**PROBLEM**
Among the entries below, count the lines holding the string "based". Respond with the number alone.

**Stored data**
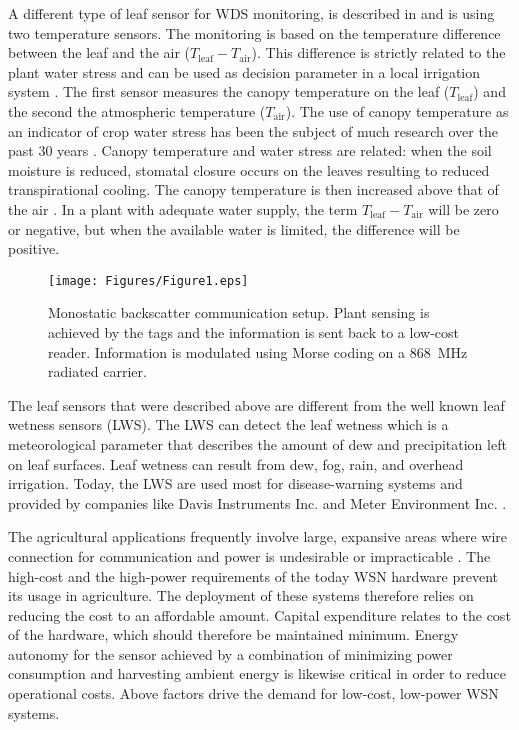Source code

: \documentclass[journal]{IEEEtran}
\begin{document}
A different type of leaf sensor for WDS monitoring,  is described in \cite{palazzari2017leaf} and is using two  temperature sensors.
%
The monitoring is based on  the temperature difference between the leaf and the air ($T_\text{leaf}- T_\text{air}$). 
% 
This difference is strictly related to the plant water stress and can be used as decision parameter in a  local irrigation system \cite{abraham2000irrigation}.
%
The first sensor measures the canopy temperature on  the leaf ($T_\text{leaf}$)  and the second the atmospheric temperature ($T_\text{air}$).
%
The use of canopy temperature as an indicator of crop water stress has been the subject of much research over the past $30$ years \cite{patel2001canopy}.
%
Canopy temperature and water stress are related: 
when the soil moisture is reduced,   stomatal closure occurs on the leaves resulting to reduced   transpirational cooling. 
%
The canopy temperature is then increased above that of the air
\cite{pearcy1971photosynthetic}.
%
In a plant with adequate water supply, the term  $T_\text{leaf}- T_\text{air}$ will be zero or negative, but
when the available water is limited, the difference will be
positive.

\begin{figure}[t]
\centering
\texttt{[image: Figures/Figure1.eps]}
\caption{Monostatic backscatter communication setup. Plant sensing is achieved by the tags and the information is sent back to a low-cost reader. Information is modulated using Morse coding on a $868$~MHz radiated carrier.}
\label{fig:backscatterlogic}
\end{figure}
The leaf sensors that were described above   are different from the well known leaf wetness  sensors (LWS).
%
The LWS can  detect the leaf wetness which is a meteorological parameter that describes the amount of dew and precipitation left on leaf surfaces. 
%
Leaf wetness can result from dew, fog, rain, and overhead irrigation.
%
Today, the LWS   are used most for  disease-warning systems 
\cite{hornero2017novel} and provided by companies like Davis Instruments Inc. and Meter Environment  Inc. \cite{PHYTOS-31}. 


The agricultural applications frequently involve large, expansive areas where wire connection for communication and power is undesirable or impracticable \cite{ruiz2009review}. 
%
The high-cost and the high-power requirements of the today WSN hardware prevent its usage in agriculture.
%
The deployment of these systems therefore relies  on reducing the cost to an affordable amount. 
%
Capital expenditure relates to the cost of the hardware, which should therefore be maintained minimum.
%
Energy autonomy for the sensor achieved by a combination of minimizing power consumption and harvesting ambient energy is likewise critical in order to reduce operational costs. 
%
Above factors drive the demand for low-cost, low-power WSN systems.
\end{document}
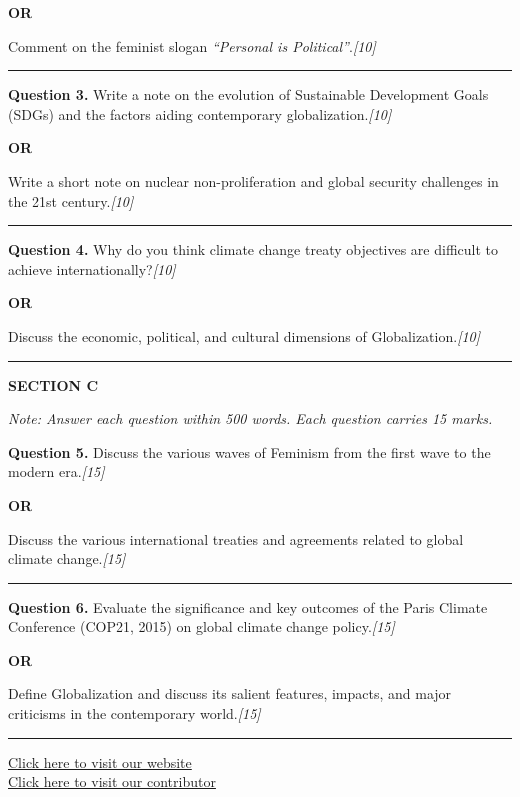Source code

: \documentclass[11pt,a4paper]{article}
\newcommand{\pts}[1]{\hfill   \textit{[#1]}}
\begin{document}
\centerline{   \textbf{OR}}




\noindent Comment on the feminist slogan   \textit{``Personal is Political''}.\pts{10}

\medskip\rule{\linewidth}{0.1pt}\medskip




\noindent   \textbf{Question 3.} Write a note on the evolution of Sustainable Development Goals (SDGs) and the factors aiding contemporary globalization.\pts{10}

\centerline{   \textbf{OR}}




\noindent Write a short note on nuclear non-proliferation and global security challenges in the 21st century.\pts{10}

\medskip\rule{\linewidth}{0.1pt}\medskip




\noindent   \textbf{Question 4.} Why do you think climate change treaty objectives are difficult to achieve internationally?\pts{10}

\centerline{   \textbf{OR}}




\noindent Discuss the economic, political, and cultural dimensions of Globalization.\pts{10}

\bigskip
\rule{\linewidth}{0.2pt}
\medskip

\centerline{   \textbf{SECTION C}}
\smallskip



\noindent   \textit{Note: Answer each question within 500 words. Each question carries 15 marks.}

\bigskip




\noindent   \textbf{Question 5.} Discuss the various waves of Feminism from the first wave to the modern era.\pts{15}

\centerline{   \textbf{OR}}




\noindent Discuss the various international treaties and agreements related to global climate change.\pts{15}

\medskip\rule{\linewidth}{0.1pt}\medskip




\noindent   \textbf{Question 6.} Evaluate the significance and key outcomes of the Paris Climate Conference (COP21, 2015) on global climate change policy.\pts{15}

\centerline{   \textbf{OR}}




\noindent Define Globalization and discuss its salient features, impacts, and major criticisms in the contemporary world.\pts{15}

\vfill
\rule{\linewidth}{0.4pt}

\begin{center}\small
\href{https://bhu-exam.vercel.app/}{Click here to visit our website}\\[4pt]
\href{https://me-aryan.vercel.app/}{Click here to visit our contributor}
\end{center}
\end{document}
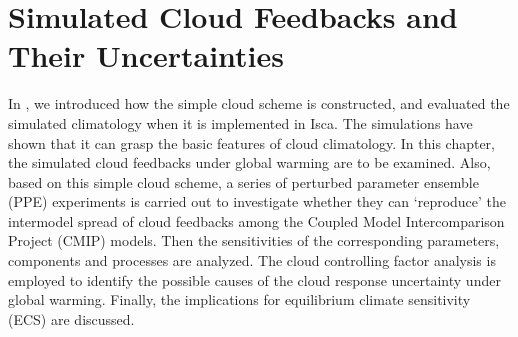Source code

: \chapter{Simulated Cloud Feedbacks and Their Uncertainties}
\label{ch:cld_fbk}

In , we introduced how the simple cloud scheme is constructed, and evaluated the simulated climatology when it is implemented in Isca. The simulations have shown that it can grasp the basic features of cloud climatology. In this chapter, the simulated cloud feedbacks under global warming are to be examined. Also, based on this simple cloud scheme, a series of perturbed parameter ensemble (PPE) experiments is carried out to investigate whether they can `reproduce' the intermodel spread of cloud feedbacks among the Coupled Model Intercomparison Project (CMIP) models. Then the sensitivities of the corresponding parameters, components and processes are analyzed. The cloud controlling factor analysis is employed to identify the possible causes of the cloud response uncertainty under global warming. Finally, the implications for equilibrium climate sensitivity (ECS) are discussed.

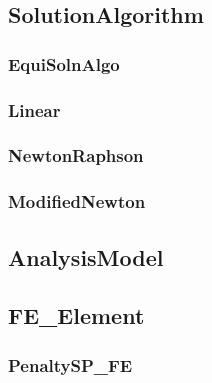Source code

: \documentclass[12pt]{article}
\begin{document}
\pagebreak \subsection{{\bf SolutionAlgorithm}}


\pagebreak \subsubsection{{\bf EquiSolnAlgo}}


\pagebreak \subsubsection{Linear}


\pagebreak \subsubsection{NewtonRaphson}


\pagebreak \subsubsection{ModifiedNewton}


%

\pagebreak \subsection{AnalysisModel}


\pagebreak \subsection{FE\_Element}


\pagebreak \subsubsection{PenaltySP\_FE}

\end{document}
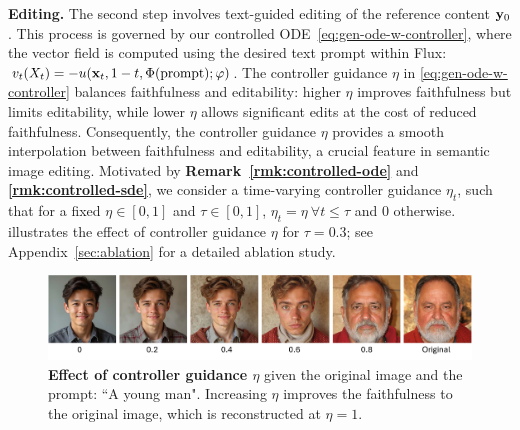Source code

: \documentclass{article} %
\theoremstyle{plain}
\begin{document}
\textbf{Editing.} The second step involves text-guided editing of the reference content ${\mathbf{y}}_0$. This process is governed by our controlled ODE~\eqref{eq:gen-ode-w-controller}, where the vector field is computed using the desired text prompt within Flux: $v_t(X_t)= -u({\mathbf{x}}_t, 1-t,\Phi(\text{prompt});\varphi)$.
The controller guidance $\eta$ in \eqref{eq:gen-ode-w-controller} balances faithfulness and editability: higher $\eta$ improves faithfulness but limits editability, while lower $\eta$ allows significant edits at the cost of reduced faithfulness. Consequently, the controller guidance $\eta$ provides a smooth interpolation between faithfulness and editability, a crucial feature in semantic image editing.
Motivated by \textbf{Remark~\ref{rmk:controlled-ode}} and \textbf{\ref{rmk:controlled-sde}}, we consider a time-varying controller guidance $\eta_t$, such that for a fixed $\eta \in [0,1]$ and $\tau \in [0,1]$, $\eta_t = \eta ~\forall t \leq \tau$ and $0$ otherwise.
 illustrates the effect of controller guidance  $\eta$ for $\tau = 0.3$; see Appendix~\ref{sec:ablation} for a detailed ablation study. 
\vspace{-2ex}



\begin{figure}[!t]
    \vspace{-1ex}
    \includegraphics[width=\linewidth]{pics/ablation-control-strength_low.pdf}
    \vspace{-3ex}
    \caption{
    \textbf{Effect of controller guidance $\eta$} given the original image and the prompt: ``A young man". 
    Increasing $\eta$ improves the faithfulness to the original image, which is reconstructed at $\eta\!=\!1$.
    }
    \label{fig:control-strength}
    \vspace{-2ex}
\end{figure}
\end{document}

**THE ANSWER**
2